Monday 7 March 2016

Introducing Protoplasts Part II

How do you isolate plant cells for high throughput analyses?

Under normal circumstances plant cells are held together in tissues by crosslinked pectin molecules. Enzymatic digestion of the cell wall releases individual cells, or “protoplasts” which can be genetically transformed and used for further analyses. Perhaps the most prominent proponent of protoplasts is Jen Sheen’s Lab at Harvard. Commendably on their website they provide detailed protocols about how to isolate protoplasts from Arabidopsis and maize, as well as answers to FAQs about preparing and transforming protoplasts and a very helpful video about how to isolate healthy Arabidopsis protoplasts.

In our initial trials (Figure 1) we have been relying heavily on these protocols; I am not going to repeat them here as I didn’t deviate from the Sheen Lab’s protocol for maize protoplast isolation. 

Figure 1: Protoplast isolation (A) Maize seed germination - 48 h in dH2O (B) Maize seedlings grown for 9 d under long day conditions (C) the middle 8 cm of the second leaves were cut into strips and incubated in enzyme mixture (D) vacuum infiltrate the enzyme mix into leaf sections (E) gentle shaking at 40 rpm for 90 minutes (F)  tissue was filtered through Miracloth and protoplasts harvested by centrifugation.   

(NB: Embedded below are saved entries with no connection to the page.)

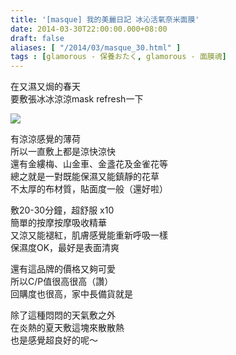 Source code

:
 ```yaml
---
title: '[masque] 我的美麗日記 冰沁活氧奈米面膜'
date: 2014-03-30T22:00:00.000+08:00
draft: false
aliases: [ "/2014/03/masque_30.html" ]
tags : [glamorous - 保養おたく, glamorous - 面膜魂]
---
```


在又濕又焗的春天  
要敷張冰冰涼涼mask refresh一下  

[![](https://4.bp.blogspot.com/-q94ezpff4W8/XDCGC0kAneI/AAAAAAAAEPA/Lx2ioA2jnIUBGKjVc3irGDllU4ua3M9HACLcBGAs/s640/58.jpg)](https://4.bp.blogspot.com/-q94ezpff4W8/XDCGC0kAneI/AAAAAAAAEPA/Lx2ioA2jnIUBGKjVc3irGDllU4ua3M9HACLcBGAs/s1600/58.jpg)

有涼涼感覺的薄荷  
所以一直敷上都是涼快涼快  
還有金縷梅、山金車、金盞花及金雀花等  
總之就是一對既能保濕又能鎮靜的花草  
不太厚的布材質，貼面度一般（還好啦）  
  
敷20-30分鐘，超舒服 x10  
簡單的按摩按摩吸收精華  
又涼又能褪紅，肌膚感覺能重新呼吸一樣  
保濕度OK，最好是表面清爽  
  
還有這品牌的價格又夠可愛  
所以C/P值很高很高（讚）  
回購度也很高，家中長備貨就是  
  
除了這種悶悶的天氣敷之外  
在炎熱的夏天敷這塊來散散熱  
也是感覺超良好的呢～ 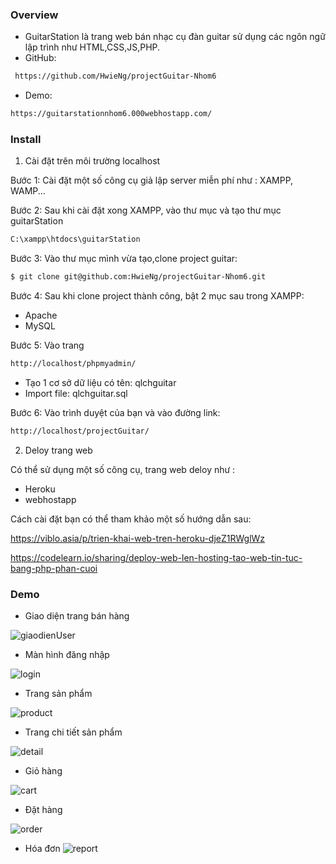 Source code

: ### Overview
- GuitarStation là trang web bán nhạc cụ đàn guitar sử dụng các ngôn ngữ lập trình như HTML,CSS,JS,PHP.
- GitHub: 
```bash
 https://github.com/HwieNg/projectGuitar-Nhom6
```
- Demo: 
```bash
https://guitarstationnhom6.000webhostapp.com/
```

### Install

1) Cài đặt trên môi trường localhost

Bước 1: Cài đặt một số công cụ giả lập server miễn phí như : XAMPP, WAMP...

Bước 2: Sau khi cài đặt xong XAMPP, vào thư mục và tạo thư mục guitarStation
```bash
C:\xampp\htdocs\guitarStation
```
Bước 3: Vào thư mục mình vừa tạo,clone project guitar:
```bash
$ git clone git@github.com:HwieNg/projectGuitar-Nhom6.git
```
Bước 4: Sau khi clone project thành công, bật 2 mục sau trong XAMPP:
* Apache
* MySQL

Bước 5: Vào trang 
```bash
http://localhost/phpmyadmin/
```
* Tạo 1 cơ sở dữ liệu có tên: qlchguitar
* Import file: qlchguitar.sql 

Bước 6: Vào trình duyệt của bạn và vào đường link:
```bash
http://localhost/projectGuitar/
```
2) Deloy trang web

Có thể sử dụng một số công cụ, trang web deloy như :
* Heroku
* webhostapp

Cách cài đặt bạn có thể tham khảo một số hướng dẫn sau:

https://viblo.asia/p/trien-khai-web-tren-heroku-djeZ1RWglWz

https://codelearn.io/sharing/deploy-web-len-hosting-tao-web-tin-tuc-bang-php-phan-cuoi

### Demo
- Giao diện trang bán hàng

![giaodienUser](https://user-images.githubusercontent.com/72747007/144338307-4cae034a-b502-4c50-86a8-9316c61029a4.png)

- Màn hình đăng nhập

![login](https://user-images.githubusercontent.com/72747007/144338433-9b574868-c3bd-4239-a468-1e23c5c3fd99.png)

- Trang sản phẩm

![product](https://user-images.githubusercontent.com/72747007/144338593-3be471ae-4ae4-4f6d-bae3-c1322512b5ae.png)

- Trang chi tiết sản phẩm

![detail](https://user-images.githubusercontent.com/72747007/144338698-654b5630-dcb6-412b-97e8-0860e95cb567.png)

- Giỏ hàng

![cart](https://user-images.githubusercontent.com/72747007/144338787-9fcc1814-17b2-4a92-a4f1-a7554f8ea5af.png)

- Đặt hàng

![order](https://user-images.githubusercontent.com/72747007/144339346-246fd355-f271-495e-a774-ba27044220c2.png)

- Hóa đơn
![report](https://user-images.githubusercontent.com/72747007/144339435-224af788-c698-4c97-999d-0d5dcf4782e6.png)










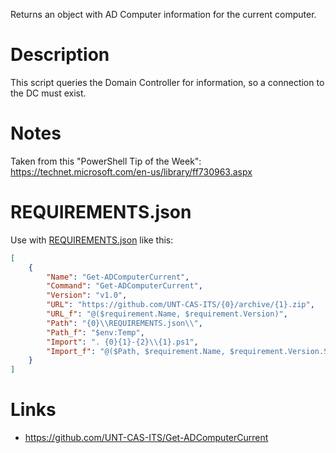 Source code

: Returns an object with AD Computer information for the current computer.

# Description

This script queries the Domain Controller for information, so a connection to the DC must exist.

# Notes

Taken from this "PowerShell Tip of the Week":
https://technet.microsoft.com/en-us/library/ff730963.aspx

# REQUIREMENTS.json

Use with [REQUIREMENTS.json](https://github.com/Vertigion/REQUIREMENTS.json) like this:

```json
[
    {
        "Name": "Get-ADComputerCurrent",
        "Command": "Get-ADComputerCurrent",
        "Version": "v1.0",
        "URL": "https://github.com/UNT-CAS-ITS/{0}/archive/{1}.zip",
        "URL_f": "@($requirement.Name, $requirement.Version)",
        "Path": "{0}\\REQUIREMENTS.json\\",
        "Path_f": "$env:Temp",
        "Import": ". {0}{1}-{2}\\{1}.ps1",
        "Import_f": "@($Path, $requirement.Name, $requirement.Version.Split('v')[1])"
    }
]
```

# Links

- https://github.com/UNT-CAS-ITS/Get-ADComputerCurrent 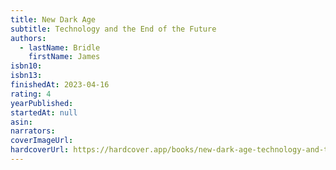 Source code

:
 ```yaml
---
title: New Dark Age
subtitle: Technology and the End of the Future
authors:
  - lastName: Bridle
    firstName: James
isbn10:
isbn13:
finishedAt: 2023-04-16
rating: 4
yearPublished:
startedAt: null
asin:
narrators:
coverImageUrl:
hardcoverUrl: https://hardcover.app/books/new-dark-age-technology-and-the-end-of-the-future/editions/30703220
---
```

For MarchantiaChristian has been using a different approach:

Marchantia polymorpha (Cam-strain) according to a protocol inspired by M. Bopp et al., 1988, Plant Cell Physiol.: 10 day old thalli were harvested and pre-incubated in 10 mL half strength Gamborg's B5 medium supplemented by 1 g/L casamino acids, 0.3 g/L L-glutamine, 20 g/L sucrose, and 60 g/L d-mannitol (Solution S1) for 30 min at room temperature. Subsequently, thalli were shaken in 10 mL S1 supplemented by 2% Driselase at room temperature for 3 h. Protoplast were then filtered through a nylon net of 80um mesh width, and washed four times in S1 (centrifugation: 100xg, 4 min). Protoplasts were shaken in S1 in light over night prior to processing.
 
As you can see in (Figure 2) the plant cell wall predominantly consists of cellulose microfibrils in a cross-linked polysaccharide network of pectins (a short review can be found here). To isolate Maize protoplasts we have been using a combination of Cellulase and Maceroenzyme R-10, a multi-enzyme mixture containing Cellulase, Pectinase and Hemicellulase from Rhizopus sp. (common saprophytic fungi). Likewise the Driselase used in Marchantia protoplast isolation is also a multienzyme mixture, this time from Basidiomycetes sp. (also fungi) that contains Cellulase, Pectinase and Hemicullase activity.
Figure 2: Diagram of the plant cell wall
Source: LadyofHats - Own work, Public Domain, https://commons.wikimedia.org/w/index.php?curid=2881078
Once digested for several hours protoplasts are harvested by filtering to remove residual tissue, followed by centrifugation. Our initial attempts were successful (Figure 3), although a fairly high amount of rupturing was observed in maize protoplasts, so the next few weeks will involve optimizing the procedure (if anyone has any tips we would love to hear from you), whilst trying to develop a transformation protocol.

Figure 3: Maize Protoplasts

PS: A tip for beginners – don’t use a glass slide with coverslip to view your protoplasts – they will pop leaving you with chloroplasts!